もっとも、母は恋愛経験が全くなかったようだ。時代が時代なので、男性と交際した経験がないことはともかくとしても、恋愛感情を抱いた経験もなかったらしい。

私が適齢期の頃に、母は恋愛感情を理解できない人だと知り、ずいぶん驚いた覚えがある。

恋愛感情を知らなかったから、父との結婚も抵抗なく受け入れることができたのかもしれないが、母のこうした特徴は、後に私の運命にも少なからず影響を与え、私をとても苦しめることとなるのだが、このことは、「第二部」で詳しく説明する。

祖父

父と母は結婚した後、京都市内にあった父の家で、父の両親とともに暮らすようになった。

父の父親(私の祖父)も大学の先生だった。

浄土真宗本願寺派の僧侶でもあり、仏教学者であり文学博士だった。

記録によると、仏教史学、仏教書誌学の研究者で、印刷や和紙にも造詣が深かったという。

大谷探検隊とも関わりがあったらしく、その資料整理などに携わっている。

祖父は父が勤務していた大学とは別の私立大学の教授だったが、亡くなった時には、地元の新聞に比較的、大きく報じられたので、そこそこ優秀な学者だったと思われる。

祖父は私が一歳七カ月の頃に亡くなったので、どんな人だったのか、話でしか聞いたことがないが、かなり浮世離れした人だったそうだ。

そんな祖父の性格を表す、こんなエピソードがある。

祖父が外出するために玄関で靴をはこうと下を向いたところ、まだズボンをはいていなかったというのである。
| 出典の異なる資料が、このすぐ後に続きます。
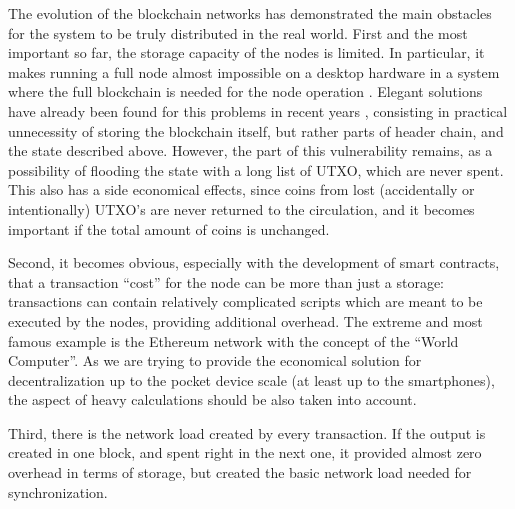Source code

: \documentclass[]{llncs}   %
\newcommand{\authnote}[2]{\marginpar{\parbox{\marginparwidth}{\tiny %
  \textsf{#1 {\textcolor{blue}{notes: #2}}}}}%
  \textcolor{blue}{\textbf{\dag}}}
\newcommand{\authnote}[2]{
  \textsf{#1\textcolor{blue}{ #2}}}
\newcommand{\authnote}[2]{}
\newcommand{\vk}[1]{{\authnote{\textcolor{red}{V:}}{#1}}}
\begin{document}
The evolution of the blockchain networks has demonstrated the main obstacles for
the system to be truly distributed in the real world. First and the most
important so far, the storage capacity of the nodes is limited. In particular, it
makes running a full node almost impossible on a desktop hardware in a system 
where the full blockchain is needed for the node operation \vk{more details}.
Elegant solutions have already been found for this problems in recent years
\vk{citations}, consisting in practical unnecessity of storing the blockchain
itself, but rather parts of header chain, and the state described above.
However, the part of this vulnerability remains, as a possibility of flooding
the state with a long list of UTXO, which are never spent. This also has a side
economical effects, since coins from lost (accidentally or intentionally) UTXO's
are never returned to the circulation, and it becomes important if the total
amount of coins is unchanged.

Second, it becomes obvious, especially with the development of smart contracts,
that a transaction ``cost'' for the node can be more than just a storage:
transactions can contain relatively complicated scripts which are meant to be
executed by the nodes, providing additional overhead. The extreme and most
famous example is the Ethereum network with the concept of the ``World
Computer''. As we are trying to provide the economical solution for
decentralization up to the pocket device scale (at least up to the smartphones),
the aspect of heavy calculations should be also taken into account.

Third, there is the network load created by every transaction. If
the output is created in one block, and spent right in the next one, it provided
almost zero overhead in terms of storage, but created the basic network load
needed for synchronization.
\end{document}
上半身はネクタイを締めて帽子までかぶり、きちんと身なりを整えていたが、危うくズボンをはいていない格好で外へ出てしまうところだった。

この話は、耳にタコができるくらい何回も聞かされた。

また街を歩いていて路面電車に接触したこともあったとか。本人はちゃんと道を歩いていたと言い張ったが、線路の上しか通らない路面電車が、普通に人が歩く道を通るはずもなく、祖父が何か考え事でもしていたのだろう。大事に至らなかったのは不幸中の幸いだった。